• [EXERCISE REQUIREMENTS]: The records must be returned word for word.

SOURCE RECORDS Block Start

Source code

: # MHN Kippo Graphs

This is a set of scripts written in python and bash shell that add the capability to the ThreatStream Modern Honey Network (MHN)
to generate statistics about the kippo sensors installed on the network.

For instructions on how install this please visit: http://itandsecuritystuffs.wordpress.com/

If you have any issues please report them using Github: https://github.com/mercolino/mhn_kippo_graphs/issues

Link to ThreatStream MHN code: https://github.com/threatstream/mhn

SOURCE RECORDS Block End

• [REPLY TO THE EXERCISE]:
Source code

: # MHN Kippo Graphs

This is a set of scripts written in python and bash shell that add the capability to the ThreatStream Modern Honey Network (MHN)
to generate statistics about the kippo sensors installed on the network.

For instructions on how install this please visit: http://itandsecuritystuffs.wordpress.com/

If you have any issues please report them using Github: https://github.com/mercolino/mhn_kippo_graphs/issues

Link to ThreatStream MHN code: https://github.com/threatstream/mhn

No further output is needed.